In March 2021, the CCCWA added a “Second Phase of Post Placement Reporting” that now applies to families who have not yet completed their adoptions, and to families who have not yet completed all (six) reports prior to April 1, 2021. This “Second Phase” allows those families to upload the required information themselves through the CCCWA Family Portal.
CCCWA is now requesting five (5) photos and/or videos at least one time per year; a written letter or report is optional.
Families who have completed all six (6) post-adoption reports before the April 1, 2021 deadline are not required to provide information for the Second Phase of Post Placement Reporting but may provide this information if they would like.
Creating a Family always urges families to comply with post-adoption requirements in a timely manner. Your cooperation contributes to the program’s stability and adds to China’s history of positive experiences with US citizen parents.

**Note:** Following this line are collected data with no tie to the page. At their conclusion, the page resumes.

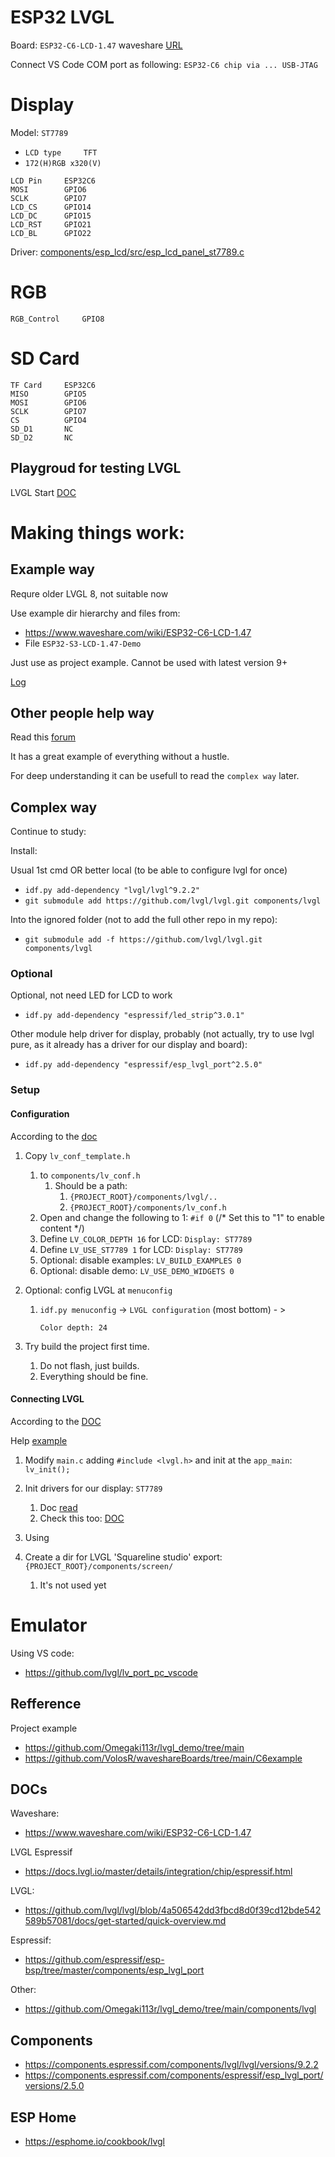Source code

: # ESP32 LVGL

Board: `ESP32-C6-LCD-1.47`
waveshare [URL](https://www.waveshare.com/wiki/ESP32-C6-LCD-1.47)

Connect VS Code COM port as following: `ESP32-C6 chip via ... USB-JTAG`

# Display

Model: `ST7789` 
- `LCD type 	TFT `
- `172(H)RGB x320(V)`

```text
LCD Pin 	ESP32C6
MOSI        GPIO6
SCLK        GPIO7
LCD_CS      GPIO14
LCD_DC      GPIO15
LCD_RST     GPIO21
LCD_BL      GPIO22 
```

Driver: [components/esp_lcd/src/esp_lcd_panel_st7789.c](https://github.com/espressif/esp-idf/blob/a25e7ab59ed197817d4a78e139220b2707481f67/components/esp_lcd/src/esp_lcd_panel_st7789.c)

# RGB

```text
RGB_Control 	GPIO8 
```

# SD Card

```text
TF Card     ESP32C6
MISO        GPIO5
MOSI        GPIO6
SCLK        GPIO7
CS          GPIO4
SD_D1       NC
SD_D2       NC 
```


## Playgroud for testing LVGL

LVGL Start [DOC](https://github.com/lvgl/lvgl/blob/4a506542dd3fbcd8d0f39cd12bde542589b57081/docs/get-started/quick-overview.md) 

# Making things work:

## Example way

Requre older LVGL 8, not suitable now

Use example dir hierarchy and files from:
- https://www.waveshare.com/wiki/ESP32-C6-LCD-1.47
- File `ESP32-S3-LCD-1.47-Demo`

Just use as project example.
Cannot be used with latest version 9+

[Log](doc/log/lvgl_9_is_not_usable_with_example.log)

## Other people help way

Read this [forum](https://forum.lvgl.io/t/gestures-are-slow-perceiving-only-detecting-one-of-5-10-tries/18515)

It has a great example of everything without a hustle.

For deep understanding it can be usefull to read the `complex way` later.

## Complex way

Continue to study:

Install:

Usual 1st cmd OR better local (to be able to configure lvgl for once)

- `idf.py add-dependency "lvgl/lvgl^9.2.2"`
- `git submodule add https://github.com/lvgl/lvgl.git components/lvgl`

Into the ignored folder (not to add the full other repo in my repo): 

- `git submodule add -f https://github.com/lvgl/lvgl.git components/lvgl`

### Optional

Optional, not need LED for LCD to work

- `idf.py add-dependency "espressif/led_strip^3.0.1"`

Other module help driver for display, probably (not actually, try to use lvgl pure, as it already has a driver for our display and board):

- `idf.py add-dependency "espressif/esp_lvgl_port^2.5.0"`

### Setup

#### Configuration

According to the [doc](https://docs.lvgl.io/master/details/integration/adding-lvgl-to-your-project/configuration.html#lv-conf-h)

1. Copy `lv_conf_template.h` 
   1. to `components/lv_conf.h`
      1. Should be a path: 
         1. `{PROJECT_ROOT}/components/lvgl/..`
         2. `{PROJECT_ROOT}/components/lv_conf.h`
   2. Open and change the following to 1: `#if 0` (/* Set this to "1" to enable content */)
   3. Define `LV_COLOR_DEPTH 16` for LCD: `Display: ST7789`
   4. Define `LV_USE_ST7789 1` for LCD: `Display: ST7789`
   5. Optional: disable examples: `LV_BUILD_EXAMPLES 0`
   6. Optional: disable demo: `LV_USE_DEMO_WIDGETS 0 `

2. Optional: config LVGL at `menuconfig`
   1. `idf.py menuconfig` -> `LVGL configuration` (most bottom) - >
        ```text
        Color depth: 24
        ```
3. Try build the project first time.
   1. Do not flash, just builds.
   2. Everything should be fine.

#### Connecting LVGL

According to the [DOC](https://docs.lvgl.io/master/details/integration/adding-lvgl-to-your-project/connecting_lvgl.html#initializing-lvgl)

Help [example](https://forum.lvgl.io/t/gestures-are-slow-perceiving-only-detecting-one-of-5-10-tries/18515/86)

1. Modify `main.c` adding `#include <lvgl.h>` and init at the `app_main`: `lv_init();`
2. Init drivers for our display: `ST7789`
   1. Doc [read](https://docs.lvgl.io/master/details/integration/driver/display/st7789.html)
   2. Check this too: [DOC](https://github.com/lvgl/lvgl/blob/release/v9.2/docs/porting/display.rst#id2)

5. Using 

6. Create a dir for LVGL 'Squareline studio' export: `{PROJECT_ROOT}/components/screen/`
   1. It's not used yet

# Emulator

Using VS code:

- https://github.com/lvgl/lv_port_pc_vscode


## Refference

Project example
- https://github.com/Omegaki113r/lvgl_demo/tree/main
- https://github.com/VolosR/waveshareBoards/tree/main/C6example

## DOCs

Waveshare:
- https://www.waveshare.com/wiki/ESP32-C6-LCD-1.47

LVGL Espressif
- https://docs.lvgl.io/master/details/integration/chip/espressif.html

LVGL:
- https://github.com/lvgl/lvgl/blob/4a506542dd3fbcd8d0f39cd12bde542589b57081/docs/get-started/quick-overview.md

Espressif:
- https://github.com/espressif/esp-bsp/tree/master/components/esp_lvgl_port

Other:
- https://github.com/Omegaki113r/lvgl_demo/tree/main/components/lvgl


## Components

- https://components.espressif.com/components/lvgl/lvgl/versions/9.2.2
- https://components.espressif.com/components/espressif/esp_lvgl_port/versions/2.5.0


## ESP Home

- https://esphome.io/cookbook/lvgl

10. The Additional Resources
The following additional resources can help you learn more about adoption from China:
- The US Department of State Intercountry Adoption from China
- The Annual Report on Intercountry Adoption
- Creating a Family’s International Adoption Resource page
- No Hands But Ours – resource site, specific to China Adoption
- Special Needs Resources – China Adoption – Facebook support group specific to China Adoption
- China Adoption Questions – Facebook support group specific to China Adoption
- Statistics: Special Needs of Special Focus Children in China Age 0-5 – blog post from Madison Adoption Associates, an Education Partner
- International Adoption Chart – spreadsheet from Children’s Home Society/Lutheran Social Services of Minnesota, an Education Partner
This information is current as of April 2021 and represents our best estimates and approximations only. Depending upon your individual circumstances, even the widest ranges can vary greatly. Please always refer back to your chosen adoption service provider for specifics regarding your process.
This information is subject to change; therefore, check with an agency approved to place from this country for the most current information.